Esta mujer dedica más de 16 horas diarias a ayudar al prójimo. Se levanta a las cuatro de la madrugada a orar y leer pasajes bíblicos y luego dedica 30 minutos a ejercitarse para tomar fuerza y sobrellevar sus organizadas jornadas. Dice que a veces le faltan horas al día para terminar tanta actividad.

Los fines de semana, cuando el hospital está cerrado, dedica tiempo a visitar a los enfermos desahuciados, ya que es ministra de la comunión en la Iglesia Católica. “No hay nada más importante que la gente muera dignamente, escuchando la palabra de Dios para prepararles el camino a la vida eterna”.
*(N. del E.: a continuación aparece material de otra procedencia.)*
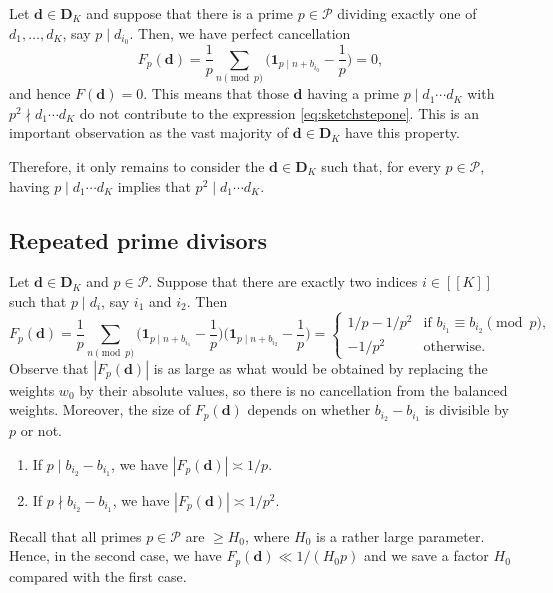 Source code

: \documentclass[11pt]{amsart}
\theoremstyle{definition}
\renewcommand{\geq}{\geqslant}
\newcommand{\sinterval}[1]{[\![#1]\!] }
\newcommand{\abs}[1]{\left|#1\right|}
\newcommand{\ind}[1]{\mathbf{1}_{#1}}
\newcommand{\primes}{\mathcal{P}}
\renewcommand{\d}{\boldsymbol{d}}
\newcommand{\sommespart}{b}
\newcommand{\fancyD}{\mathbf{D}}
\newcommand{\Dsf}{\fancyD_{\!\repK}}
\newcommand{\repK}{K}
\newcommand{\newK}{\sinterval{K}}
\begin{document}
Let $\d \in \Dsf$ and suppose that there is a prime $p\in \primes$ dividing exactly one of $d_1, \ldots, d_{\repK}$, say $p\mid d_{i_0}$. Then, we have perfect cancellation
\begin{equation*}
	F_p(\d) = \frac{1}{p}  \sum_{n \!\!\!\!\!\pmod{p}} \bigg(\ind{p\mid n+\sommespart_{i_0}} - \frac{1}{p} \bigg) = 0,
\end{equation*}
and hence $F(\d) = 0$. This means that those $\d$ having a prime $p\mid d_1\cdots d_{\repK}$ with $p^2\nmid d_1\cdots d_{\repK}$ do not contribute to the expression \cref{eq:sketchstepone}. This is an important observation as the vast majority of $\d \in \Dsf$ have this property. 

Therefore, it only remains to consider the $\d\in \Dsf$ such that, for every $p\in \primes$, having $p\mid d_1\cdots d_{\repK}$ implies that $p^2\mid d_1\cdots d_{\repK}$. 

\subsection{Repeated prime divisors}
\label{sec:heuristicrepeated}
Let $\d\in \Dsf$ and $p\in \primes$. Suppose that there are exactly two indices $i\in \newK$ such that $p\mid d_{i}$, say $i_1$ and $i_2$. Then
\begin{equation*}
	F_{p}(\d) = \frac{1}{p}  \sum_{n \!\!\!\!\!\pmod{p}} \bigg(\ind{p\mid n+\sommespart_{i_1}} - \frac{1}{p} \bigg) \bigg(\ind{p\mid n+\sommespart_{i_2}} - \frac{1}{p} \bigg) 
	= \begin{cases} 1/p - 1/p^2  &\text{if } \sommespart_{i_1} \equiv \sommespart_{i_2} \pmod p,\\
	-1/p^{2} &\text{otherwise.}
	\end{cases} 
\end{equation*}
Observe that $\abs{F_p(\d)}$ is as large as what would be obtained by replacing the weights $w_0$ by their absolute values, so there is no cancellation from the balanced weights. Moreover, the size of $F_p(\d)$ depends on whether $\sommespart_{i_2} - \sommespart_{i_1}$ is divisible by $p$ or not.
\begin{enumerate}
	\item \label{item:caselarge} If $p\mid \sommespart_{i_2} - \sommespart_{i_1}$, we have $\abs{F_p(\d)} \asymp 1/p$. 
	\item \label{item:casesmall} If $p\nmid  \sommespart_{i_2} - \sommespart_{i_1}$, we have $\abs{F_p(\d)}  \asymp 1/p^2$. 
\end{enumerate}
Recall that all primes $p\in \primes$ are $\geq H_0$, where $H_0$ is a rather large parameter. Hence, in the second case, we have $F_p(\d) \ll 1/(H_0p)$ and we save a factor $H_0$ compared with the first case.
\end{document}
Recordó que muchas veces es despertada a medianoche por algún familiar de los enfermos que ella visita cuando están en agonía, pues quieren despedirse de su “amiga espiritual”. “Los ancianitos se alegran cuando me ven llegar. Les voy a leer la Biblia y a platicar con ellos”.

La dama de blanco es miembro activo de la Pastoral Diocesana de la Salud, la pastoral de toda la diócesis de San Pedro Sula, en la que tiene el puesto de fiscal.

“Sirvo pensado en Dios. No recibo salario de ningún lado. Gracias a Dios que me provee siempre, pues mi esposo me dejó algunos bienes con los que me mantengo”.

Dice que su vida era diferente antes de dedicar su tiempo a Dios. Para ella, la enfermería se debe estudiar por vocación y no por negocio.

“En ningún lugar del mundo está bien remunerada, pero lo más bello es traer un niño al mundo, cuidar con amor a los enfermos, saber que contribuimos a que muchas personas estén con vida”.

Quienes la conocen y saben de su labor aseguran que si existieran muchas Marthitas, el mundo sería mejor.

“Ella se distingue por su labor incansable, es entregada a su trabajo y a todo lo que hace”, dice el padre Alfonso Otero, representante de la orden hospitalaria San Juan de Dios en Honduras. En su apretada agenda también figuran las guarderías.

El deseo de servir de doña Martha, lejos de desaparecer, se aviva al ver los rostros de alivio y las sonrisas en sus pacientes.